TNBC is a heterogeneous disease[61] that afflicts 10–20% of breast cancer patients.[3,62] Although TNBC is one of the most sensitive tumors to standard chemotherapy,[63,64] the scarcity of targeted adjuvant therapies is correlated with early recurrence and poor overall survival of TNBC patients. As a result, TNBC is characterized by higher mortality rates compared to hormone receptor and/or HER2-positive breast tumors, for which the advent of targeted therapies has led to increased overall survival.[2] Our N-glycocapture approach led to the identification of PLXNB3 as a protein overexpressed in aggressive breast cancer compared to normal tissues. PLXNB3 downregulation negatively impacted TNBC cell growth, cell viability, and cell migration in vitro. Our report, the first one to interrogate the function of this poorly studied cell surface protein in breast cancer, therefore suggests PLXNB3 is involved in breast cancer tumorigenesis and could constitute a potential target of interest for novel therapies in this malignancy.
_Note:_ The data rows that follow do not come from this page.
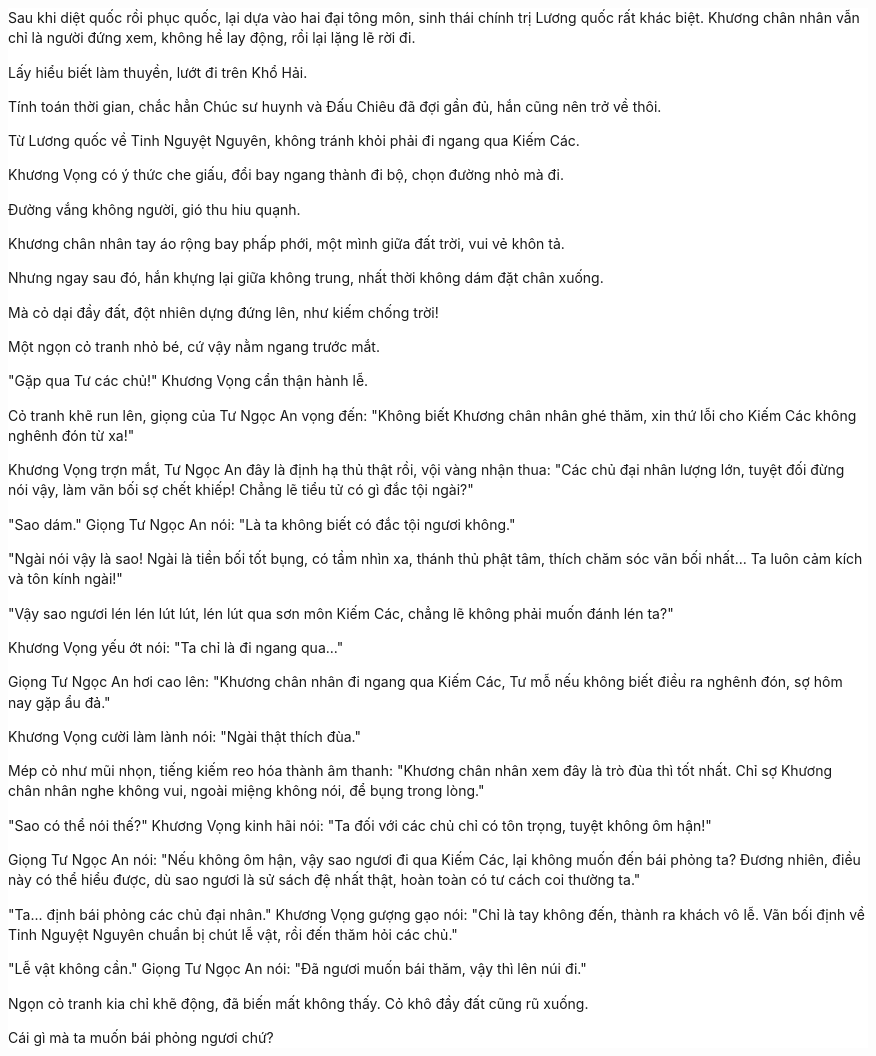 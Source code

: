 Sau khi diệt quốc rồi phục quốc, lại dựa vào hai đại tông môn, sinh thái chính trị Lương quốc rất khác biệt. Khương chân nhân vẫn chỉ là người đứng xem, không hề lay động, rồi lại lặng lẽ rời đi.

Lấy hiểu biết làm thuyền, lướt đi trên Khổ Hải.

Tính toán thời gian, chắc hẳn Chúc sư huynh và Đấu Chiêu đã đợi gần đủ, hắn cũng nên trở về thôi.

Từ Lương quốc về Tinh Nguyệt Nguyên, không tránh khỏi phải đi ngang qua Kiếm Các.

Khương Vọng có ý thức che giấu, đổi bay ngang thành đi bộ, chọn đường nhỏ mà đi.

Đường vắng không người, gió thu hiu quạnh.

Khương chân nhân tay áo rộng bay phấp phới, một mình giữa đất trời, vui vẻ khôn tả.

Nhưng ngay sau đó, hắn khựng lại giữa không trung, nhất thời không dám đặt chân xuống.

Mà cỏ dại đầy đất, đột nhiên dựng đứng lên, như kiếm chống trời!

Một ngọn cỏ tranh nhỏ bé, cứ vậy nằm ngang trước mắt.

"Gặp qua Tư các chủ!" Khương Vọng cẩn thận hành lễ.

Cỏ tranh khẽ run lên, giọng của Tư Ngọc An vọng đến: "Không biết Khương chân nhân ghé thăm, xin thứ lỗi cho Kiếm Các không nghênh đón từ xa!"

Khương Vọng trợn mắt, Tư Ngọc An đây là định hạ thủ thật rồi, vội vàng nhận thua: "Các chủ đại nhân lượng lớn, tuyệt đối đừng nói vậy, làm vãn bối sợ chết khiếp! Chẳng lẽ tiểu tử có gì đắc tội ngài?"

"Sao dám." Giọng Tư Ngọc An nói: "Là ta không biết có đắc tội ngươi không."

"Ngài nói vậy là sao! Ngài là tiền bối tốt bụng, có tầm nhìn xa, thánh thủ phật tâm, thích chăm sóc vãn bối nhất... Ta luôn cảm kích và tôn kính ngài!"

"Vậy sao ngươi lén lén lút lút, lén lút qua sơn môn Kiếm Các, chẳng lẽ không phải muốn đánh lén ta?"

Khương Vọng yếu ớt nói: "Ta chỉ là đi ngang qua..."

Giọng Tư Ngọc An hơi cao lên: "Khương chân nhân đi ngang qua Kiếm Các, Tư mỗ nếu không biết điều ra nghênh đón, sợ hôm nay gặp ẩu đả."

Khương Vọng cười làm lành nói: "Ngài thật thích đùa."

Mép cỏ như mũi nhọn, tiếng kiếm reo hóa thành âm thanh: "Khương chân nhân xem đây là trò đùa thì tốt nhất. Chỉ sợ Khương chân nhân nghe không vui, ngoài miệng không nói, để bụng trong lòng."

"Sao có thể nói thế?" Khương Vọng kinh hãi nói: "Ta đối với các chủ chỉ có tôn trọng, tuyệt không ôm hận!"

Giọng Tư Ngọc An nói: "Nếu không ôm hận, vậy sao ngươi đi qua Kiếm Các, lại không muốn đến bái phỏng ta? Đương nhiên, điều này có thể hiểu được, dù sao ngươi là sử sách đệ nhất thật, hoàn toàn có tư cách coi thường ta."

"Ta... định bái phỏng các chủ đại nhân." Khương Vọng gượng gạo nói: "Chỉ là tay không đến, thành ra khách vô lễ. Vãn bối định về Tinh Nguyệt Nguyên chuẩn bị chút lễ vật, rồi đến thăm hỏi các chủ."

"Lễ vật không cần." Giọng Tư Ngọc An nói: "Đã ngươi muốn bái thăm, vậy thì lên núi đi."

Ngọn cỏ tranh kia chỉ khẽ động, đã biến mất không thấy. Cỏ khô đầy đất cũng rũ xuống.

Cái gì mà ta muốn bái phỏng ngươi chứ?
Furthermore, our comprehensive TNBC N-glycoproteome list can be used for further data mining and identification of putative TNBC therapeutic targets. A limitation of this study is that though our simple N-glycocapture approach enriched for cell surface proteins, we do not directly measure protein expression at the cell surface. Although we leveraged a bioinformatics surface prediction tool to prioritize high-confidence cell surface proteins, the use of an alternative glycoproteomic approach, cell surface capture,[65] would have provided experimental evidence of surface localization. Additionally, as our N-glycoproteomic method only uses N-linked glycans as a tag for the isolation of N-glycosylated peptides, followed by detection and quantitation of enzymatically released peptides (i.e., formerly N-glycosylated peptides), it is possible that glycosylation heterogeneity may affect protein quantification. Since our N-glycocapture approach does not provide structural glycan information, avenues for future research include characterizing intact glycopeptide differences in TNBCs and using site-directed mutagenesis to investigate the role of N-glycosylation on PLXNB3 function. Additional limitations that we are keen to interrogate in the future are direct detection in patient tissues using immunohistochemistry and a more detailed analysis of the signaling pathway downstream of PLXNB3 using our CRISPR-edited cell line models.